Thursday Money Tips: Paying Yourself First Edition

Each Thursday, Ms. Moneypenny publishes 5 money-related tips. If you have tips, please leave them in the comments, and I will collect them for later use in my blog.

Pay yourself first. Every personal finance book or article says it. But what does it mean? Really mean? How do you do it? Here's 5 simple steps to help you on your way.


1. It means what it says - your savings comes before paying for anything else
Basically, it means taking money off the top to pay for your goals. Focus on at least two areas - putting a minimum of 10% of your pretax income into retirement accounts, and another 10% of your post-tax income away for emergencies, house downpayment, etc. Live on the rest.

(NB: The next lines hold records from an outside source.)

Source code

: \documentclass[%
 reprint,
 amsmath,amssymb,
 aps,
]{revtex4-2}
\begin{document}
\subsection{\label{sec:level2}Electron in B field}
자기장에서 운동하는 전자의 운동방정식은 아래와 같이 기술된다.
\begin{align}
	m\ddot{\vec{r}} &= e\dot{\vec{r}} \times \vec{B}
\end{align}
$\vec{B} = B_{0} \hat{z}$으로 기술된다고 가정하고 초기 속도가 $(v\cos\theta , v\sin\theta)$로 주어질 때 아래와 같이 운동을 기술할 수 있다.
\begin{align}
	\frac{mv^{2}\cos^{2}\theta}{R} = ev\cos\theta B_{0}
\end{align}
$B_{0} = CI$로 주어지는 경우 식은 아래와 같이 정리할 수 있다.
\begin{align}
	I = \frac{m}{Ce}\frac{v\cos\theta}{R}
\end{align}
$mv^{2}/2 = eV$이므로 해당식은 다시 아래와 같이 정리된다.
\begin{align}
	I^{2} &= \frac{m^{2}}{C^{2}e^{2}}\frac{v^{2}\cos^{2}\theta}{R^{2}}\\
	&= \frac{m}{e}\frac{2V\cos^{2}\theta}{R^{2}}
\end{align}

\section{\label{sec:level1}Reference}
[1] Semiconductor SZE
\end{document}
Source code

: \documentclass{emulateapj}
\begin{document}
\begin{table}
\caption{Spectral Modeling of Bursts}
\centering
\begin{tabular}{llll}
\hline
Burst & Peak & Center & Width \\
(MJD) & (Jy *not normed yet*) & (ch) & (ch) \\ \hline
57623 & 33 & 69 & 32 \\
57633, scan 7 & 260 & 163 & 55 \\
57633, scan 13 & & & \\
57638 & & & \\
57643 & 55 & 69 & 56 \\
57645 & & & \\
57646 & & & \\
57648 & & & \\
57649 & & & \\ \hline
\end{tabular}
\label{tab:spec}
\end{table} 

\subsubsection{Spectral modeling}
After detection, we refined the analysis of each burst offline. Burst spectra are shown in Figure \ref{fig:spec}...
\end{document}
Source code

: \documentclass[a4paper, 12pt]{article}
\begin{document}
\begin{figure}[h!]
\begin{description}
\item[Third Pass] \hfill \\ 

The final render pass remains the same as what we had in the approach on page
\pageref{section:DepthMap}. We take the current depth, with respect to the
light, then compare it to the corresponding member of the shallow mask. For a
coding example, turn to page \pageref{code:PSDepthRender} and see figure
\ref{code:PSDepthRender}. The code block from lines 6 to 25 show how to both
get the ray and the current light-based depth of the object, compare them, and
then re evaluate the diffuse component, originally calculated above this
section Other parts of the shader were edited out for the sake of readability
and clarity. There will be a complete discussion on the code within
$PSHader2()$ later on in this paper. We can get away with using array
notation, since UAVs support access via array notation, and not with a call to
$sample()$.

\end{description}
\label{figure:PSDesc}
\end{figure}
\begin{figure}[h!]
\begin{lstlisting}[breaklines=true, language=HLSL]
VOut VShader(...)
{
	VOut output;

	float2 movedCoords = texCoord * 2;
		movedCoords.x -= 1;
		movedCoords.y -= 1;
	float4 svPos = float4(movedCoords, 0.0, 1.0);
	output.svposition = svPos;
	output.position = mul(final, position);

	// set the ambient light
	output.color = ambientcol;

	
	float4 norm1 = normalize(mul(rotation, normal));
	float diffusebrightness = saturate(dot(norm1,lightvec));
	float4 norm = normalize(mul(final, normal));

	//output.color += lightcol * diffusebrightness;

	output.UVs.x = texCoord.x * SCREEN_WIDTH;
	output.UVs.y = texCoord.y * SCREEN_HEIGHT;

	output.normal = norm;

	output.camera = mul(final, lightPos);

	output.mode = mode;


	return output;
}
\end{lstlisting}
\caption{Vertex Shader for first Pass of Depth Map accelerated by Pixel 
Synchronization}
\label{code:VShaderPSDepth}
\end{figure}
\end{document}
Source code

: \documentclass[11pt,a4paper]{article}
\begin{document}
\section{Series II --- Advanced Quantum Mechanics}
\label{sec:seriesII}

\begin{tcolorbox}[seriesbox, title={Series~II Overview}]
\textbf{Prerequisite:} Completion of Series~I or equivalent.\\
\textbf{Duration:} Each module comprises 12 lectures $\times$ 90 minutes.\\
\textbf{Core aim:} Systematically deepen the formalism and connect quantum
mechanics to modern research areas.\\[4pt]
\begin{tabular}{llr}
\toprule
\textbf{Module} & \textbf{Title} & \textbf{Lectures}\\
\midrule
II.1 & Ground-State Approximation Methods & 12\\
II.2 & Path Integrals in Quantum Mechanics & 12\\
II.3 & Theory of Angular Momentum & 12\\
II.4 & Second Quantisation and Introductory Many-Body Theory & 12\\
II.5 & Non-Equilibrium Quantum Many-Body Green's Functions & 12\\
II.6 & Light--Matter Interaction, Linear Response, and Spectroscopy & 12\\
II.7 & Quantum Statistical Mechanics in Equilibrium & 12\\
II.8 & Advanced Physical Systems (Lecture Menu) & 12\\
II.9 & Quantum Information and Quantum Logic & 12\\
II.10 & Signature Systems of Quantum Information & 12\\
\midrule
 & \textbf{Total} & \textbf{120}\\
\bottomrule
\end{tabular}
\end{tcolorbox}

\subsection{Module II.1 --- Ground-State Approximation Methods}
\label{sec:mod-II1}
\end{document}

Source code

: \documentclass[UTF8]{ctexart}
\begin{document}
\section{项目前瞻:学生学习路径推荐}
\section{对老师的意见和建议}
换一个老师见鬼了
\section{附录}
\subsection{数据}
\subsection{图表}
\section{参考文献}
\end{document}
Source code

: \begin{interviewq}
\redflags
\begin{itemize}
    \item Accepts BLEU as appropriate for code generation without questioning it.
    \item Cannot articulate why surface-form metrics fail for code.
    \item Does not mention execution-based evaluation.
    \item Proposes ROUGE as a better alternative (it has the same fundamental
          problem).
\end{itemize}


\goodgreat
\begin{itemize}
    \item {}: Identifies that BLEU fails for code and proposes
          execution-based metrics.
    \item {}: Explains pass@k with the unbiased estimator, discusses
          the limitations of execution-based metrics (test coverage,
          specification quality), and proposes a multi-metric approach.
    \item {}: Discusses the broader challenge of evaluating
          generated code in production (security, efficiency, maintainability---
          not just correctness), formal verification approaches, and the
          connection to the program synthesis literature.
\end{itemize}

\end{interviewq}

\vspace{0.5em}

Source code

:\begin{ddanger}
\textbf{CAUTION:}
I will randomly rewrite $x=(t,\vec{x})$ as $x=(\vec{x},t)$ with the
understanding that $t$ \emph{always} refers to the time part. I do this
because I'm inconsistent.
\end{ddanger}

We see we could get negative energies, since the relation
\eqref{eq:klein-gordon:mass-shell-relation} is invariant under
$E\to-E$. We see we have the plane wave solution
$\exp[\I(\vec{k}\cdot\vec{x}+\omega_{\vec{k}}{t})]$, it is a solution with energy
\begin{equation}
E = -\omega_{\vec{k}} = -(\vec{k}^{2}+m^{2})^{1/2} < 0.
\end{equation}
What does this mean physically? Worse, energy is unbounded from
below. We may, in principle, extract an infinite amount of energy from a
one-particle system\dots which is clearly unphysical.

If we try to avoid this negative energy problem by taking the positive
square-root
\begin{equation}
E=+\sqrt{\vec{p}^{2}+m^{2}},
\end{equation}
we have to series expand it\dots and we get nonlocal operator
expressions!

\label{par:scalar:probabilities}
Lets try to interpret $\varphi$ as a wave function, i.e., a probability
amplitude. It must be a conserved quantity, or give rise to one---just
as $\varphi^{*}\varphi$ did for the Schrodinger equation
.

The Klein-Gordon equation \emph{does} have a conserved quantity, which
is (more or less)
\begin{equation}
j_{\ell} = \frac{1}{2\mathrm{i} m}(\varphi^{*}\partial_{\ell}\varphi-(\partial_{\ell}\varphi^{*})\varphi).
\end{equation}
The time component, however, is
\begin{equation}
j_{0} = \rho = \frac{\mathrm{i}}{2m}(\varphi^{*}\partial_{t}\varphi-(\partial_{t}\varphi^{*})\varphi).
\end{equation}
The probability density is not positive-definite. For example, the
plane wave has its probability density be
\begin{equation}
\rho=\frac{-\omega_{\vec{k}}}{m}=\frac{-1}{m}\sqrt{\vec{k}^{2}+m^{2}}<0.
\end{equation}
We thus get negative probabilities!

2. Set some goals to give yourself a reason to save
The easiest way to make yourself save is to set some goals. Goals don't just happen, they have to be created. So sit down, or go for a drive together and talk about them. A house. A beach vacation every year. Sending your kids to college debt free. Then start putting money away for those goals. And don't touch it - except to pay for one of them.  So you can't put away all you think you should yet?  That's okay, start somewhere.   Goal setting can be fun - list all your dreams.  

3. Get the money deposited into savings automatically
This is the best way not to feel temptation to spend it on something else. With retirement accounts, automatic withdrawal to a 401k or IRA is best. With more liquid savings, set this up to automatically get deposited into an account you can't get at with a debit card or easily. Out of sight, out of mind.

4. Find the money to save by combing through your budget
And figuring out what you can cut. I'll put it this way - would you rather have a new shirt, or a home of your own? When I go through our budget, I often find it's not the big-ticket items that get us.  Those are well planned and accounted for.  It's the steady dribble of small-dollar purchases that are our budget busters.  Cutting back to 1-2 meals out a month has made a huge difference in our positive cash flow.

5. Don't give up
If you fall off the wagon and spend some of your savings, don't think "Oh, I'll never get anywhere, I should just quit."  Telling yourself that is just going to become a self-fulfilling prophecy that you don't want to have come true.  So just put yourself back on the saving wagon tomorrow and keep plugging.  You'll hit your goals...and even if it takes 4 years instead of 3 to accomplish something, that's better than never.